In the midst of tragedy, heartbreak, or deep emotional pain, the world keeps moving. Emails still come in. Interviews still get scheduled. Rent is still due. And somehow, we still have to show up.
This past week, my life was cracked open by sudden trauma and the loss of my beloved dog, a kind of grief I never could have prepared for. And yet, in the same breath, I’ve had to continue applying for jobs. Following up with recruiters. Putting my best foot forward when my heart has felt like it’s somewhere else entirely. Showing up for scheduled interviews when I’m barely functioning.
But I know I’m not the only one.
So many of us are carrying invisible weight.
We’re grieving loved ones. We’re facing health scares. We’re navigating grief while job searching in the form of death, breakups, financial struggles, caregiving, depression, and more.
And still, we show up in life. We respond to recruiters. We show up for interviews. We try so hard to keep pressing on, to act like everything’s fine, even when our life feels like it’s falling apart.
Because we have to.
Not because we’re superheroes. But because life doesn't stop just because our life is in shambles.

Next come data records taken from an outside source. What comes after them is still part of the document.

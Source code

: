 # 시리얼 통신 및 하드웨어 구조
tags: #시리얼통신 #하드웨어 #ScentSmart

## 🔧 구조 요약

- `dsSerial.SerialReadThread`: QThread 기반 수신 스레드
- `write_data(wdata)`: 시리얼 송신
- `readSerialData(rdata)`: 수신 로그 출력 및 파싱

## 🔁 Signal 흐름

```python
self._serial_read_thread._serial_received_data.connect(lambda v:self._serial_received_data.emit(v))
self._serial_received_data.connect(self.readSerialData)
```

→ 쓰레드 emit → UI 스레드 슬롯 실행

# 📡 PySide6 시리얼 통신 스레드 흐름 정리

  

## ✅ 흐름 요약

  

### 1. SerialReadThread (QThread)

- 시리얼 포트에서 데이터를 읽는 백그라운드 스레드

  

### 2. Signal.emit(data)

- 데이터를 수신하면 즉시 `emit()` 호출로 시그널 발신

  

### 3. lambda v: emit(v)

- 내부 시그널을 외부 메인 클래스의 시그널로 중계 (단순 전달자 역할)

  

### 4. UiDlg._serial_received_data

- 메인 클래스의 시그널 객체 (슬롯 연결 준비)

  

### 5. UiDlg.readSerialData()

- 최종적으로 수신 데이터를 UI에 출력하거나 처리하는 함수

This blog isn’t about strength in the traditional sense.
It’s about the quiet kind, the kind that doesn’t always look impressive on the outside.
It’s brushing your teeth when you don’t want to get out of bed.

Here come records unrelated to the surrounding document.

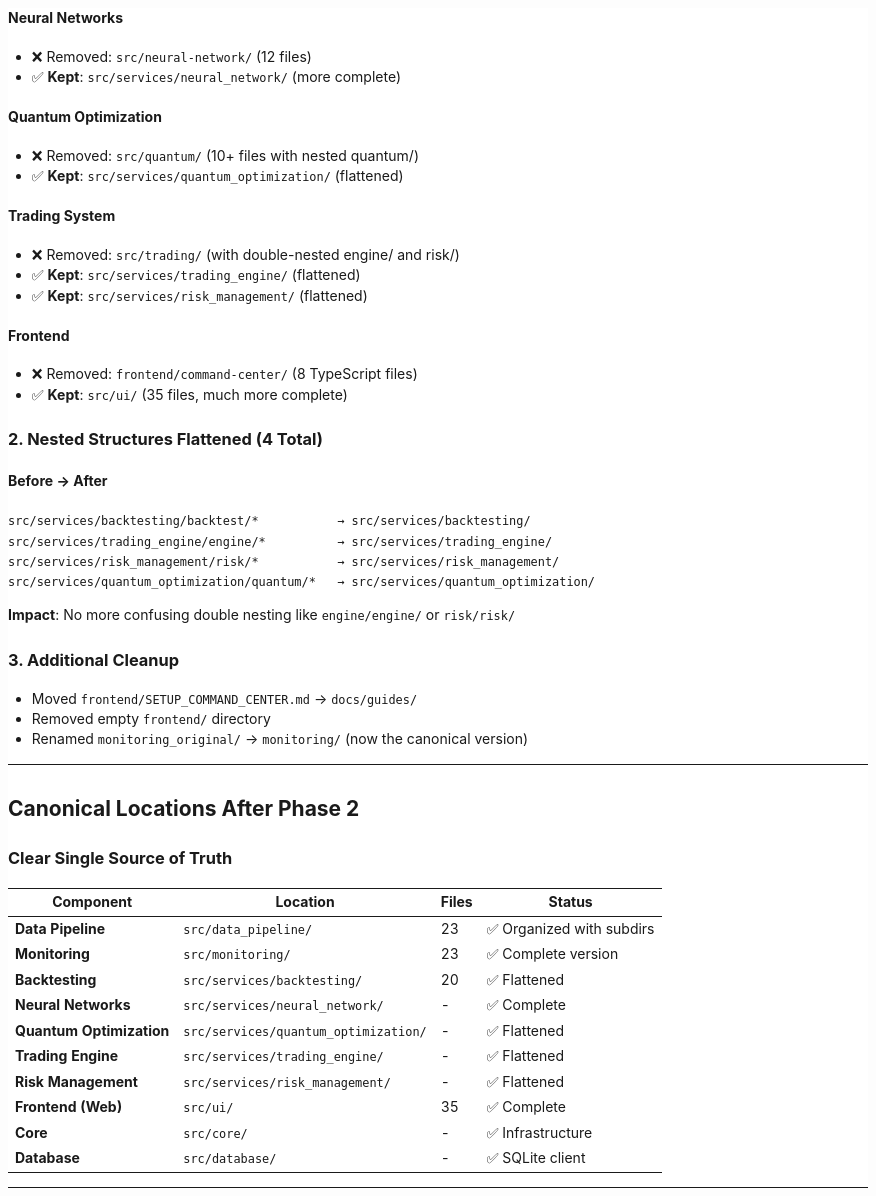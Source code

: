 #### Neural Networks
- ❌ Removed: `src/neural-network/` (12 files)
- ✅ **Kept**: `src/services/neural_network/` (more complete)

#### Quantum Optimization
- ❌ Removed: `src/quantum/` (10+ files with nested quantum/)
- ✅ **Kept**: `src/services/quantum_optimization/` (flattened)

#### Trading System
- ❌ Removed: `src/trading/` (with double-nested engine/ and risk/)
- ✅ **Kept**: `src/services/trading_engine/` (flattened)
- ✅ **Kept**: `src/services/risk_management/` (flattened)

#### Frontend
- ❌ Removed: `frontend/command-center/` (8 TypeScript files)
- ✅ **Kept**: `src/ui/` (35 files, much more complete)

### 2. Nested Structures Flattened (4 Total)

#### Before → After

```
src/services/backtesting/backtest/*           → src/services/backtesting/
src/services/trading_engine/engine/*          → src/services/trading_engine/
src/services/risk_management/risk/*           → src/services/risk_management/
src/services/quantum_optimization/quantum/*   → src/services/quantum_optimization/
```

**Impact**: No more confusing double nesting like `engine/engine/` or `risk/risk/`

### 3. Additional Cleanup

- Moved `frontend/SETUP_COMMAND_CENTER.md` → `docs/guides/`
- Removed empty `frontend/` directory
- Renamed `monitoring_original/` → `monitoring/` (now the canonical version)

---

## Canonical Locations After Phase 2

### Clear Single Source of Truth

| Component | Location | Files | Status |
|-----------|----------|-------|--------|
| **Data Pipeline** | `src/data_pipeline/` | 23 | ✅ Organized with subdirs |
| **Monitoring** | `src/monitoring/` | 23 | ✅ Complete version |
| **Backtesting** | `src/services/backtesting/` | 20 | ✅ Flattened |
| **Neural Networks** | `src/services/neural_network/` | - | ✅ Complete |
| **Quantum Optimization** | `src/services/quantum_optimization/` | - | ✅ Flattened |
| **Trading Engine** | `src/services/trading_engine/` | - | ✅ Flattened |
| **Risk Management** | `src/services/risk_management/` | - | ✅ Flattened |
| **Frontend (Web)** | `src/ui/` | 35 | ✅ Complete |
| **Core** | `src/core/` | - | ✅ Infrastructure |
| **Database** | `src/database/` | - | ✅ SQLite client |

---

It’s clicking “Join Meeting” through a lump in your throat and your anxiety is through the roof.
It’s responding to that recruiter even when your heart feels numb.
That’s not bragging. That’s survival.
That’s human.
And if you’re in this place too, I just want you to know: you’re not alone.
I see you. I am you.
We don’t always get the luxury of healing on pause. Sometimes we have to heal while still moving forward.
What I Hope More Workplaces Understand
Grief and trauma don’t wear name tags. You won’t always know when someone’s going through something. That’s why empathy isn’t optional, it’s foundational.
I’m learning that emotional resilience doesn’t mean pretending to be okay. It means allowing ourselves to be human, and still finding a way to participate in life. To rest when we can. To grieve without judgement that your not doing enough. To reach out when we need to. To lead with compassion, for ourselves and others.
Final Thought
If you’re barely holding it together and still trying your best to keep going, that’s not weakness. That’s incredible courage.
We don't need applause for getting through the hard stuff. But we do need more spaces where we don’t have to pretend we’re not.
To everyone out there showing up while your world feels like it’s falling apart, I see you. I commend you. You are not alone.